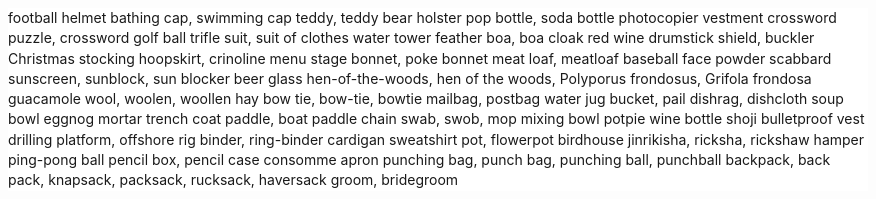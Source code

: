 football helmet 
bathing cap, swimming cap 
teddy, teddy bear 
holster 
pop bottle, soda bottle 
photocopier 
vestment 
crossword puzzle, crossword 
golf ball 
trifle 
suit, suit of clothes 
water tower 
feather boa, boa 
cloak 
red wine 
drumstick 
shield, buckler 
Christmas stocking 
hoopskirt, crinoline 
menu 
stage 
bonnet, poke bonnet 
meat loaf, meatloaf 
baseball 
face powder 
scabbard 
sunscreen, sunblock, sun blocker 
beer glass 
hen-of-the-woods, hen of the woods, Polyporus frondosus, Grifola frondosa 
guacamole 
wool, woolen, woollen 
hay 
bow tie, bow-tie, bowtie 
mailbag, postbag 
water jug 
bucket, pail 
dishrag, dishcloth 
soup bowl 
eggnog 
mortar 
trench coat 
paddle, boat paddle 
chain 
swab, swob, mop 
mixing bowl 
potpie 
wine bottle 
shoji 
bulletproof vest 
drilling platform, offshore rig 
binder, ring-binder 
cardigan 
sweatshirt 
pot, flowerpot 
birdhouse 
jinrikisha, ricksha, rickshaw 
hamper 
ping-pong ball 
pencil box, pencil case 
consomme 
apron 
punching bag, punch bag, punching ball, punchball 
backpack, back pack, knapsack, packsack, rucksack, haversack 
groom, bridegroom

· · ·

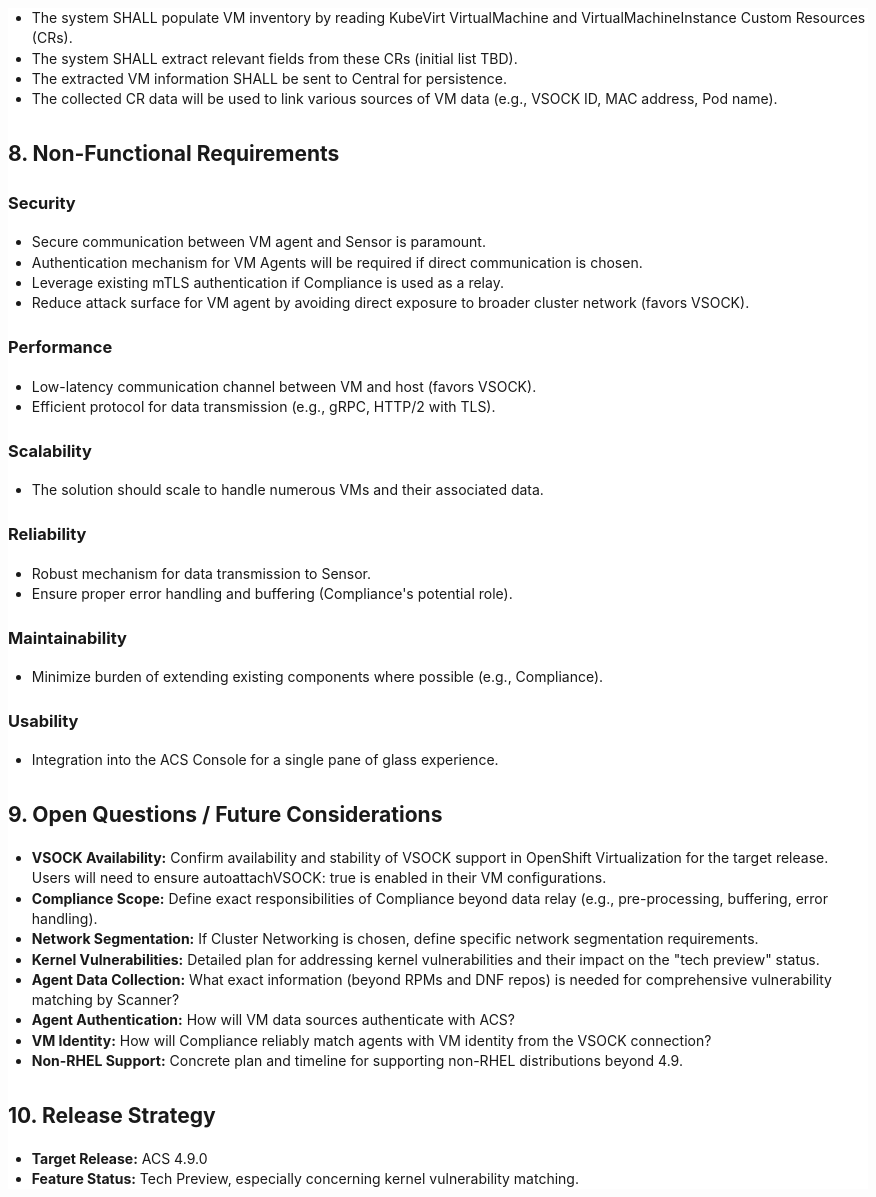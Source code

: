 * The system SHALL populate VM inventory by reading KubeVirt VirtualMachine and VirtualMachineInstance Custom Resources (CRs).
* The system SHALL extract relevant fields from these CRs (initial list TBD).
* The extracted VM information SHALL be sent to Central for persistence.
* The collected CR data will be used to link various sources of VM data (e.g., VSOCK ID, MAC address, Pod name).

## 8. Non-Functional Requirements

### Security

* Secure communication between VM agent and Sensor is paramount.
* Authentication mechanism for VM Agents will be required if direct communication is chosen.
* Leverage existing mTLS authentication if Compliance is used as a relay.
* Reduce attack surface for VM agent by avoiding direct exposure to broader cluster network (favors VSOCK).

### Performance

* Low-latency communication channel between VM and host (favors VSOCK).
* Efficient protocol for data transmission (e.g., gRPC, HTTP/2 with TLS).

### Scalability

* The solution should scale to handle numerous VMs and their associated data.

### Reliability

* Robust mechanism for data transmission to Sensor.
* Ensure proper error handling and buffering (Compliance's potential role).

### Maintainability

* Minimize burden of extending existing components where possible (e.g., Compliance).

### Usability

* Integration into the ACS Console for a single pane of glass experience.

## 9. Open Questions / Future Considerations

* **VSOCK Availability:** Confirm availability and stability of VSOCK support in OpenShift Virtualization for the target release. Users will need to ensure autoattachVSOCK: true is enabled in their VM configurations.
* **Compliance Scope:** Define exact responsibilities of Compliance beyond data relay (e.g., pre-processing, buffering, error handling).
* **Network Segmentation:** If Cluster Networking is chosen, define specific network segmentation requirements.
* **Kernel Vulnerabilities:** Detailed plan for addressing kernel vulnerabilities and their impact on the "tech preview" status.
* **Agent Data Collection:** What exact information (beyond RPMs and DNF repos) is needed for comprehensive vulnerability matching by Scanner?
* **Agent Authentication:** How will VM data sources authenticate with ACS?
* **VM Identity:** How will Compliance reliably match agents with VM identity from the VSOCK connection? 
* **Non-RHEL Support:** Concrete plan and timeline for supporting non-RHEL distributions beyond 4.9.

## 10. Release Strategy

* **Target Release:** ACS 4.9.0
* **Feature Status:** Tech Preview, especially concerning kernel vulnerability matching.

· · ·

### Task
All that should be written out is the stretch of lines above between the one holding "as a relay." and the one holding "network segmentation requirements.", inclusive, exactly as given.

### Your response
* Leverage existing mTLS authentication if Compliance is used as a relay.
* Reduce attack surface for VM agent by avoiding direct exposure to broader cluster network (favors VSOCK).

### Performance

* Low-latency communication channel between VM and host (favors VSOCK).
* Efficient protocol for data transmission (e.g., gRPC, HTTP/2 with TLS).

### Scalability

* The solution should scale to handle numerous VMs and their associated data.

### Reliability

* Robust mechanism for data transmission to Sensor.
* Ensure proper error handling and buffering (Compliance's potential role).

### Maintainability

* Minimize burden of extending existing components where possible (e.g., Compliance).

### Usability

* Integration into the ACS Console for a single pane of glass experience.

## 9. Open Questions / Future Considerations

* **VSOCK Availability:** Confirm availability and stability of VSOCK support in OpenShift Virtualization for the target release. Users will need to ensure autoattachVSOCK: true is enabled in their VM configurations.
* **Compliance Scope:** Define exact responsibilities of Compliance beyond data relay (e.g., pre-processing, buffering, error handling).
* **Network Segmentation:** If Cluster Networking is chosen, define specific network segmentation requirements.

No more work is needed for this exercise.